Robert Curl Jr.

Lecture & Discussion: The Chemistry of Elemental Carbon

Monday, 1 July 2013
15:00 - 16:30 hrs CEST

Abstract

Because of its remarkable ability to make strong single, double, and triple bonds with itself, the chemistry of elemental carbon is remarkably rich. The forms of carbon containing single bonds only are the tetrahedral networks of diamond and lonsdaleite. Diamond, in particular, has valuable practical uses especially in cutting softer materials and as an efficient transporter of heat.

A completely different elemental structure is the hexagonal network of alternating single and double bonds (in aromatic resonance) of graphene. Scientific and economic interest in structures based upon this motif, as often modified by the introduction of five and seven membered rings, became intense with the discovery in 1985 that if elemental carbon vapor condenses under the right conditions molecular carbon spheroidal shells (fullerenes) form. The development in 1990 of a simple method for making macroscopic quantities of these molecules resulted in enormous interest in the fullerenes and in general in heightened interest in the structures and uses of all forms of elemental carbon.

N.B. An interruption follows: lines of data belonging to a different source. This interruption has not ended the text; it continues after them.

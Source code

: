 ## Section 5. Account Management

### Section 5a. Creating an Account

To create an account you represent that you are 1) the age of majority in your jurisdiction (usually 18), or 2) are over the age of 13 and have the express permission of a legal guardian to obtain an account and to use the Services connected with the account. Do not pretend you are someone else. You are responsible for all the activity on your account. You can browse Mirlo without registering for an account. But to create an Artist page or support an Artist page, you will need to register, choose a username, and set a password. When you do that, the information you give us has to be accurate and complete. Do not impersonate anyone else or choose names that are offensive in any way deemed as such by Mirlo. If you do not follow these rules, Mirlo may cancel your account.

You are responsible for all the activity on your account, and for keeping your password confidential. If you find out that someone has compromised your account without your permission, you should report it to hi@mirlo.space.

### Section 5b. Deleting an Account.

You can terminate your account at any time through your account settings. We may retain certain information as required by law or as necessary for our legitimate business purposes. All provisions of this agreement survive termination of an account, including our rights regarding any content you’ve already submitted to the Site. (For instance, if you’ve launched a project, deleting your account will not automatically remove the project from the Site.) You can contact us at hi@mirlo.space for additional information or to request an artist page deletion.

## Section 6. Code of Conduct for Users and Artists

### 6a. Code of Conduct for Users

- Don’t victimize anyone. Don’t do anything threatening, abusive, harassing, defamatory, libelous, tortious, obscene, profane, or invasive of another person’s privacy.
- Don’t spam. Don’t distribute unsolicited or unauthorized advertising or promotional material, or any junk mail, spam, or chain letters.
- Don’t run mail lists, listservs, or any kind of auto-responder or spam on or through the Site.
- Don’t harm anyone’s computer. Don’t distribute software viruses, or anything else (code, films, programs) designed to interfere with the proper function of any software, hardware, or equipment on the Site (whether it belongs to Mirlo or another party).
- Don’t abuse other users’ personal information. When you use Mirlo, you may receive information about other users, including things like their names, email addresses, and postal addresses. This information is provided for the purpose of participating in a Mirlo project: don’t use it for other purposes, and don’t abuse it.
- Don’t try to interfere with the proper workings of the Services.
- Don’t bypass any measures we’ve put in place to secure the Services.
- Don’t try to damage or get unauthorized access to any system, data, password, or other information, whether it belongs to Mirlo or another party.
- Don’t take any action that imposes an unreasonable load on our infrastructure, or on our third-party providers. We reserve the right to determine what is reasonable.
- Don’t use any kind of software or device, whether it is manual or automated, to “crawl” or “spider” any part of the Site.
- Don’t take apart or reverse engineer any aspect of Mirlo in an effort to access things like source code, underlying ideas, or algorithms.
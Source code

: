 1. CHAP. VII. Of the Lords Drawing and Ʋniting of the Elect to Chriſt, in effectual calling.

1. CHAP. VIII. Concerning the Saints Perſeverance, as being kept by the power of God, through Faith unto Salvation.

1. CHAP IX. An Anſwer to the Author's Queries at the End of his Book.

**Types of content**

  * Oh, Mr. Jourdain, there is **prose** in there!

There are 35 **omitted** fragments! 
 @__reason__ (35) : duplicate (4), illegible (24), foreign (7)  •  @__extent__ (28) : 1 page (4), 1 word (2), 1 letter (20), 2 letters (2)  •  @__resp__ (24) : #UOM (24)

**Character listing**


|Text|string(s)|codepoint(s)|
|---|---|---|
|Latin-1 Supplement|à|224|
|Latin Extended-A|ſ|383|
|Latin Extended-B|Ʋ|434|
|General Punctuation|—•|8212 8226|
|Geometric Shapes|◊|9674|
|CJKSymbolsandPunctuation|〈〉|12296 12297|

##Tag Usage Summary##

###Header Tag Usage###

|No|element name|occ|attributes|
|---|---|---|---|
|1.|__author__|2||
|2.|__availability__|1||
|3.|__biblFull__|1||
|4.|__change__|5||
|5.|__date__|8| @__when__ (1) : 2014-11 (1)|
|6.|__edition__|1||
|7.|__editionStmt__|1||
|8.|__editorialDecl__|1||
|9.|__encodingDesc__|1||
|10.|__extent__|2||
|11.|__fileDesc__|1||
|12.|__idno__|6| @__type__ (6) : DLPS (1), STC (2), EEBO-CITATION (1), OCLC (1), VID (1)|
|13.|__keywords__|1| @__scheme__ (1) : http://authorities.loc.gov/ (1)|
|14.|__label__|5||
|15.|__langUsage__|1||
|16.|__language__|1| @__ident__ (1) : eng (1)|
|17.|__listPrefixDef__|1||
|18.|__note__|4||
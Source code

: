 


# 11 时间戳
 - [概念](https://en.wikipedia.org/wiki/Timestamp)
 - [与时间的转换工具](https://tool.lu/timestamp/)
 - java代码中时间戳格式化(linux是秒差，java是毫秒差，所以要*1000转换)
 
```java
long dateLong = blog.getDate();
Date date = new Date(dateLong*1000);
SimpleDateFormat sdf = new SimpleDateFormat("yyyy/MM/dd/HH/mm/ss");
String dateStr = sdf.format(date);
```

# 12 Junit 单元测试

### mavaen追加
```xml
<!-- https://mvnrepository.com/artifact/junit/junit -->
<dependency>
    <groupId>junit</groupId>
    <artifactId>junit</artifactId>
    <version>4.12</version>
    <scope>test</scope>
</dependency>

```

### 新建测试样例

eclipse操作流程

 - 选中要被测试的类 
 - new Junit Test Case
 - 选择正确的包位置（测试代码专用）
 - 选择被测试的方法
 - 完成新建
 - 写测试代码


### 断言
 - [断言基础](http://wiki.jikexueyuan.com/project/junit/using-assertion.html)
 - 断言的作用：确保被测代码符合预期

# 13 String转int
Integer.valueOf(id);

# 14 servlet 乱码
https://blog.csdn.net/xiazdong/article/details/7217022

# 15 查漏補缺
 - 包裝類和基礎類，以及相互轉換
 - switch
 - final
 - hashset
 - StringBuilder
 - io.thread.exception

The discovery in 1992 that a single layer of graphene could roll into a tube and join edges (a single-walled carbon nanotube) and that this material could be produced in quantity resulted in new opportunities for studying and using this material. The theory of these tubes showed that these tubes could come in a variety of chiralities and diameters and showed that 2/3 of these varieties should conduct electricity like a semiconductor and the other 1/3 like a metal. These electronic properties and the enormous predicted tensile strength of the tubes suggested a number of important applications for these tubes. The latest major development in elemental carbon chemistry is the isolation of graphene. Although a reasonable theoretical treatment of a single graphene sheet was published in 1947 and it has been well known even longer that graphite consists of stacked layers of graphene, it was not until 2004 that a graphene sheet was isolated and its properties studied experimentally.

In spite of all these developments, we are still profoundly ignorant of the structure of charcoal - known to
homo erectus
a million years ago and used at least thirty thousand years ago by
homo sapiens
to produce the first works of art: the oldest known of which are the cave drawings at Chauvet. And our structural ignorance extends to at least two other well-known forms of elemental carbon.